Costarican idioms (loosely interpreted)
Gluttony. I don’t believe I am a glutton, but I do tend to hoard food.
For a long time I stockpiled because there simply weren’t any decent pulperias ( grocery stores, mostly called tiendas in other Latin American countries) in our area, so if I saw something we needed, or I wanted, I bought two or three and stashed the rest away for later use. My larder was chock-a-block full and the freezer packed tight.
Back in the late 1980s a whiny old Italian ran our local pulperia in Punta Uva. Leno had an epiphany on the plane when he emigrated to Costa Rica whereby it was revealed that his true calling was as a curandero, a healer. I am sure it was mere coincidence that he had no other way to support himself when he left his home shores.
Sometimes, without notice, Leno closed the store because he was holding sessions. His patients paid for his services with Guinea fowl, chickens, ducks, or geese, and an attack by one of these was fairly common when trying to buy food. If he was available, he slouched behind the counter of his little multi-colored, rundown shack and kept a board across the entrance, barring anyone from passing.

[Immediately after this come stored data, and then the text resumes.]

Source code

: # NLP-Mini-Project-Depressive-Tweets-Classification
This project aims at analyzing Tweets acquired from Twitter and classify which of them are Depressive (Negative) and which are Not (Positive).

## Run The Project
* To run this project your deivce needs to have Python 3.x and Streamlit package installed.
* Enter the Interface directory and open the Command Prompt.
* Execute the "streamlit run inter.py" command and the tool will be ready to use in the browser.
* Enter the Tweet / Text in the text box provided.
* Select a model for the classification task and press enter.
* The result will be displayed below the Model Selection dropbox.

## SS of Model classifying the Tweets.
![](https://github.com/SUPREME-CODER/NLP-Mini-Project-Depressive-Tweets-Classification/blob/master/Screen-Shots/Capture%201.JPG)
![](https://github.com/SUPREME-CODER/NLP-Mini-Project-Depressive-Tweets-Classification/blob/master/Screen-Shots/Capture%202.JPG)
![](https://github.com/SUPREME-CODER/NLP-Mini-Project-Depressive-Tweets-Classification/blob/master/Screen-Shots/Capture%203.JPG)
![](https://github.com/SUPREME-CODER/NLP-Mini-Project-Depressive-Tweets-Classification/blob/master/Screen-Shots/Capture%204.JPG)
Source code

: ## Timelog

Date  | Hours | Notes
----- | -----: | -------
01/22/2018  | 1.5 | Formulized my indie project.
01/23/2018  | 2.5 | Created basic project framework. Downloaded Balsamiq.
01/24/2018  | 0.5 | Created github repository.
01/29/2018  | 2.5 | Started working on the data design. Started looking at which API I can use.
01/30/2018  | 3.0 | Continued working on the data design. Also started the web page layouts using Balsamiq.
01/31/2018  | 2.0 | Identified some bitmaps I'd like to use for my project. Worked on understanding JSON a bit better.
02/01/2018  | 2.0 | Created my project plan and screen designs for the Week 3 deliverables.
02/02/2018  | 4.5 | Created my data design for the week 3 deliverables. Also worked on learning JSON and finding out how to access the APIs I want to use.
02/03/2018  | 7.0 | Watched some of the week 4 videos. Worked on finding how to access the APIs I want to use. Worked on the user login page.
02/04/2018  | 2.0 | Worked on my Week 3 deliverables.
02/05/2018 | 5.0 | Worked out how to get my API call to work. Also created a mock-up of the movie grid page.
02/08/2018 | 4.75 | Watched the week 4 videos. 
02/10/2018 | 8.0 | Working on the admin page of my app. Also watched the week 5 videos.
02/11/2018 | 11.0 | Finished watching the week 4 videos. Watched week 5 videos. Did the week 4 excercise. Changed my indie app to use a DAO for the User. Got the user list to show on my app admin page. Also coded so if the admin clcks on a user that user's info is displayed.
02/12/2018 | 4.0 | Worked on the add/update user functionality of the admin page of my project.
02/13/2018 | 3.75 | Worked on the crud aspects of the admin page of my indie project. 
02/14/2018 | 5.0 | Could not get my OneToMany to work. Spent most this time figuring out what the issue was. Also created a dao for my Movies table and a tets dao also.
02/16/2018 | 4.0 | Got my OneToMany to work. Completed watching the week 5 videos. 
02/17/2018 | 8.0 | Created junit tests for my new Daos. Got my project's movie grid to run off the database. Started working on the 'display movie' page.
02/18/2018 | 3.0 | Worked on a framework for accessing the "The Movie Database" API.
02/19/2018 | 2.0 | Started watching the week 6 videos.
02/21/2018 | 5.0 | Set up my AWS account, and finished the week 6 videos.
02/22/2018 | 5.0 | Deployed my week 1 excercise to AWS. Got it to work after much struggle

No matter what the weather, he had some complaint. “It’s too hot and sticky” he would say, running his hands through his uncombed white hair. Three days later when the rains came he’d vetch, “It’s too cold and the rain… it’s so depressing.”
He never let me pick the items I wanted, instead he held up vegetables that were ready for the compost and asked how many I wanted. Rotting, rubbery carrots, some black-spotted cabbage, and a small bin of onions that reared half the world’s population of fruit flies was the extent of his inventory.
I’ve heard Hell’s punishment for gluttony is being force-fed rats, toads, and snakes for eternity. It couldn’t be any worse that those vegetables. Mostly, unless desperate, we traveled the 40 kilometers to Limón and the bigger markets, but that took hours because the roads were so bad.
Now, of course, there are grocery stores you can walk into and browse the aisles, handle the fruits and vegetables, and pick your own. The roads are paved, so running into town is a viable option, and Puerto Viejo even has a Saturday market where vendors from the Central Valley bring an array of farm-fresh vegetables. Fennel the size of softballs, carrots so full of juice they practically bleed when you cut them, red and yellow onions, zucchini, eggplants, and greens. Ah, the greens! When I first saw the pile of Swiss chard at one stall I nearly bought the entire stock.